Gather every line from the entries below that includes "memory".

◆ RECORDS FOR THIS TASK
-- Opening Marker --
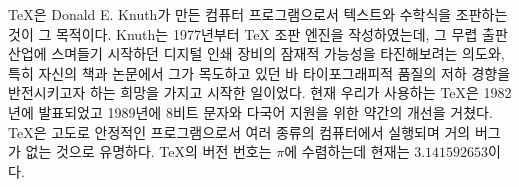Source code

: \TeX 은 Donald E. Knuth가 만든
컴퓨터 프로그램으로서 텍스트와 수학식을 조판하는 것이 그 목적이다\cite{texbook}. Knuth는 1977년부터 \TeX{} 조판 엔진을 
작성하였는데, 그 무렵 출판 산업에 스며들기 시작하던 디지털 인쇄 장비의
잠재적 가능성을 타진해보려는 의도와, 특히 자신의 책과 논문에서 그가 목도하고 있던 바 타이포그래피적 품질의
저하 경향을 반전시키고자 하는 희망을 가지고 시작한 일이었다.
현재 우리가 사용하는 \TeX 은 1982년에 발표되었고 1989년에 8비트 문자와 다국어 지원을 위한 약간의
개선을 거쳤다.
\TeX 은 고도로 안정적인 프로그램으로서 여러 종류의 컴퓨터에서 실행되며 거의 버그가 없는 것으로 유명하다.
\TeX 의 버전 번호는 $\pi$에 수렴하는데 현재는 $3.141592653$이다.

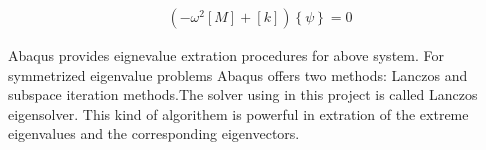 \documentclass[paper=a4, fontsize=11pt]{scrartcl} %
\numberwithin{equation}{section} %
\numberwithin{figure}{section} %
\numberwithin{table}{section} %
\begin{document}
\begin{align}
\left(-\omega^2\left[M\right]+\left[k\right]\right)\left\{\psi\right\}=0
\end{align}

Abaqus provides eignevalue extration procedures for above system. For
symmetrized eigenvalue problems Abaqus offers two methods: Lanczos and
subspace iteration methods.The solver using in this project is called
Lanczos eigensolver. This kind of algorithem is powerful in extration
of the extreme eigenvalues and the corresponding eigenvectors.
\end{document}
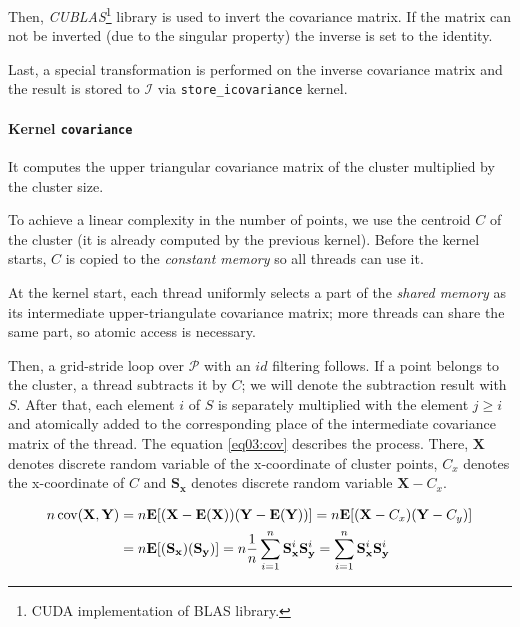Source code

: Then, \emph{CUBLAS}\footnote{CUDA implementation of BLAS library.} library is used to invert the covariance matrix. If the matrix can not be inverted (due to the singular property) the inverse is set to the identity. 

Last, a special transformation is performed on the inverse covariance matrix and the result is stored to $\mathcal{I}$ via \texttt{store\_icovariance} kernel.

\paragraph{Kernel \texttt{covariance}}
It computes the upper triangular covariance matrix of the cluster multiplied by the cluster size. 

To achieve a linear complexity in the number of points, we use the centroid $C$ of the cluster (it is already computed by the previous kernel). Before the kernel starts, $C$ is copied to the \emph{constant memory} so all threads can use it.

At the kernel start, each thread uniformly selects a part of the \emph{shared memory} as its intermediate upper-triangulate covariance matrix; more threads can share the same part, so atomic access is necessary.

Then, a grid-stride loop over $\mathcal{P}$ with an $id$ filtering follows. If a point belongs to the cluster, a thread subtracts it by $C$; we will denote the subtraction result with $S$. After that, each element $i$ of $S$ is separately multiplied with the element $j \ge i$ and atomically added to the corresponding place of the intermediate covariance matrix of the thread. The equation \ref{eq03:cov} describes the process. There, $\textbf{X}$ denotes discrete random variable of the x-coordinate of cluster points, $C_x$ denotes the x-coordinate of $C$ and $\mathbf{S_x}$ denotes discrete random variable $\mathbf{X}-C_x$.

\begin{equation}
\begin{split}
n\operatorname{cov}(\mathbf{X},\mathbf{Y}) &= n\mathbf{E}[(\mathbf{X}-\mathbf{E}(\mathbf{X}))(\mathbf{Y}-\mathbf{E}(\mathbf{Y}))] = n\mathbf{E}[(\mathbf{X}-C_x)(\mathbf{Y}-C_y)] \\ &= n\mathbf{E}[(\mathbf{S_x})(\mathbf{S_y})] = n\frac{1}{n}\sum_{i=1}^{n}{\mathbf{S}_{\mathbf{x}}^{i}\mathbf{S}_{\mathbf{y}}^{i}} = \sum_{i=1}^{n}{\mathbf{S}_{\mathbf{x}}^{i}\mathbf{S}_{\mathbf{y}}^{i}}
\end{split}
\label{eq03:cov}
\end{equation}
-- Closing Marker --
◆ SOLVED EXERCISE
To achieve a linear complexity in the number of points, we use the centroid $C$ of the cluster (it is already computed by the previous kernel). Before the kernel starts, $C$ is copied to the \emph{constant memory} so all threads can use it.
At the kernel start, each thread uniformly selects a part of the \emph{shared memory} as its intermediate upper-triangulate covariance matrix; more threads can share the same part, so atomic access is necessary.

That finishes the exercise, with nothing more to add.